Search the entries below for the string "examination" and give the number of lines that hold it, nothing else.

____

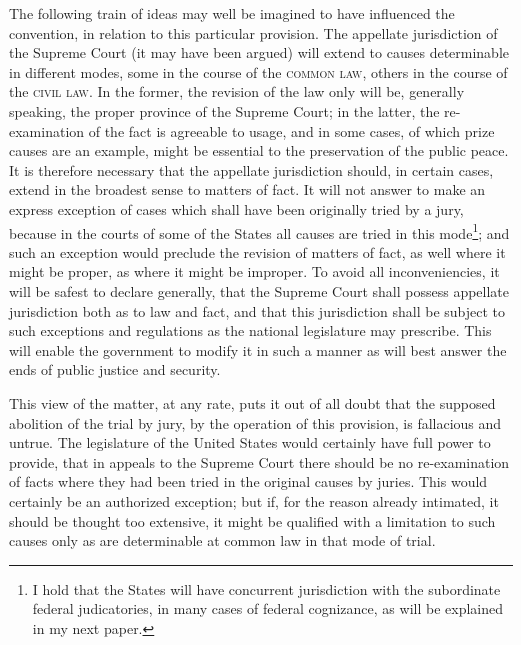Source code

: The following train of ideas may well be imagined to have influenced the convention, in relation to this particular provision. 
The appellate jurisdiction of the Supreme Court (it may have been argued) will extend to causes determinable in different modes, some in the course of the \textsc{common law}, others in the course of the \textsc{civil law}. 
In the former, the revision of the law only will be, generally speaking, the proper province of the Supreme Court; in the latter, the re-examination of the fact is agreeable to usage, and in some cases, of which prize causes are an example, might be essential to the preservation of the public peace. 
It is therefore necessary that the appellate jurisdiction should, in certain cases, extend in the broadest sense to matters of fact. 
It will not answer to make an express exception of cases which shall have been originally tried by a jury, because in the courts of some of the States all causes are tried in this mode\footnote{I hold that the States will have concurrent jurisdiction with the subordinate federal judicatories, in many cases of federal cognizance, as will be explained in my next paper.}; and such an exception would preclude the revision of matters of fact, as well where it might be proper, as where it might be improper. 
To avoid all inconveniencies, it will be safest to declare generally, that the Supreme Court shall possess appellate jurisdiction both as to law and fact, and that this jurisdiction shall be subject to such exceptions and regulations as the national legislature may prescribe. 
This will enable the government to modify it in such a manner as will best answer the ends of public justice and security.

This view of the matter, at any rate, puts it out of all doubt that the supposed abolition of the trial by jury, by the operation of this provision, is fallacious and untrue. 
The legislature of the United States would certainly have full power to provide, that in appeals to the Supreme Court there should be no re-examination of facts where they had been tried in the original causes by juries. 
This would certainly be an authorized exception; but if, for the reason already intimated, it should be thought too extensive, it might be qualified with a limitation to such causes only as are determinable at common law in that mode of trial.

____

Response to the exercise
2